What you need to do: The entries are to be returned exactly, with images left out.
-- Raw data follows --
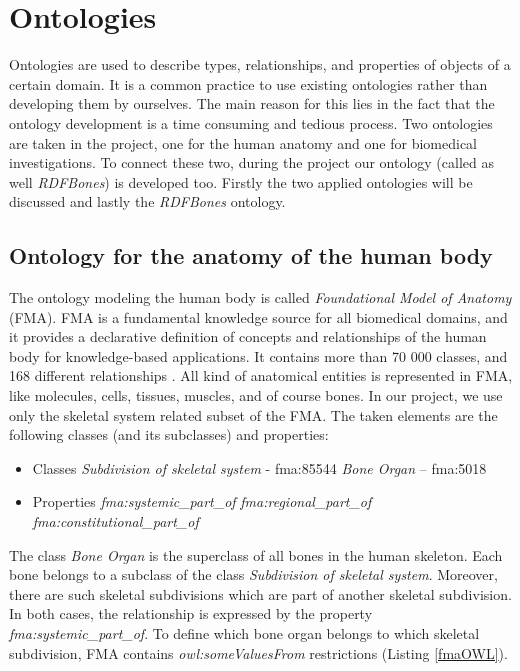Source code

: \section{Ontologies} \label{22}

Ontologies are used to describe types, relationships, and properties of objects of a certain domain. It is a common practice to use existing ontologies rather than developing them by ourselves. The main reason for this lies in the fact that the ontology development is a time consuming and tedious process. Two ontologies are taken in the project, one for the human anatomy and one for biomedical investigations. To connect these two, during the project our ontology (called as well \textit{RDFBones}) is developed too. Firstly the two applied ontologies will be discussed and lastly the \textit{RDFBones} ontology.

\subsection{Ontology for the anatomy of the human body}  \label{fma}

The ontology modeling the human body is called \textit{Foundational Model of Anatomy} (FMA). FMA is a fundamental knowledge source for all biomedical domains, and it provides a declarative definition of concepts and relationships of the human body for knowledge-based applications. It contains more than 70 000 classes, and 168 different relationships \cite{Rosse2003478}. All kind of anatomical entities is represented in FMA, like molecules, cells, tissues, muscles, and of course bones. In our project, we use only the skeletal system related subset of the FMA. The taken elements are the following classes (and its subclasses) and properties: 

\begin{itemize}
	\item{Classes}
		\subitem \textit{Subdivision of skeletal system} - fma:85544 
		\subitem \textit{Bone Organ} – fma:5018
\end{itemize}

\begin{itemize}
	\item{Properties}
		\subitem \textit{fma:systemic\_part\_of}
		\subitem \textit{fma:regional\_part\_of}
		\subitem \textit{fma:constitutional\_part\_of}
\end{itemize}

The class \textit{Bone Organ} is the superclass of all bones in the human skeleton. Each bone belongs to a subclass of the class \textit{Subdivision of skeletal system}. Moreover, there are such skeletal subdivisions which are part of another skeletal subdivision. In both cases, the relationship is expressed by the property \textit{fma:systemic\_part\_of}. To define which bone organ belongs to which skeletal subdivision, FMA contains \textit{owl:someValuesFrom} restrictions (Listing \ref{fmaOWL}).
-- Raw data concluded --
Answer to the problem:
Source code

: \section{Ontologies} \label{22}

Ontologies are used to describe types, relationships, and properties of objects of a certain domain. It is a common practice to use existing ontologies rather than developing them by ourselves. The main reason for this lies in the fact that the ontology development is a time consuming and tedious process. Two ontologies are taken in the project, one for the human anatomy and one for biomedical investigations. To connect these two, during the project our ontology (called as well \textit{RDFBones}) is developed too. Firstly the two applied ontologies will be discussed and lastly the \textit{RDFBones} ontology.

\subsection{Ontology for the anatomy of the human body}  \label{fma}

The ontology modeling the human body is called \textit{Foundational Model of Anatomy} (FMA). FMA is a fundamental knowledge source for all biomedical domains, and it provides a declarative definition of concepts and relationships of the human body for knowledge-based applications. It contains more than 70 000 classes, and 168 different relationships \cite{Rosse2003478}. All kind of anatomical entities is represented in FMA, like molecules, cells, tissues, muscles, and of course bones. In our project, we use only the skeletal system related subset of the FMA. The taken elements are the following classes (and its subclasses) and properties: 

\begin{itemize}
	\item{Classes}
		\subitem \textit{Subdivision of skeletal system} - fma:85544 
		\subitem \textit{Bone Organ} – fma:5018
\end{itemize}

\begin{itemize}
	\item{Properties}
		\subitem \textit{fma:systemic\_part\_of}
		\subitem \textit{fma:regional\_part\_of}
		\subitem \textit{fma:constitutional\_part\_of}
\end{itemize}

The class \textit{Bone Organ} is the superclass of all bones in the human skeleton. Each bone belongs to a subclass of the class \textit{Subdivision of skeletal system}. Moreover, there are such skeletal subdivisions which are part of another skeletal subdivision. In both cases, the relationship is expressed by the property \textit{fma:systemic\_part\_of}. To define which bone organ belongs to which skeletal subdivision, FMA contains \textit{owl:someValuesFrom} restrictions (Listing \ref{fmaOWL}).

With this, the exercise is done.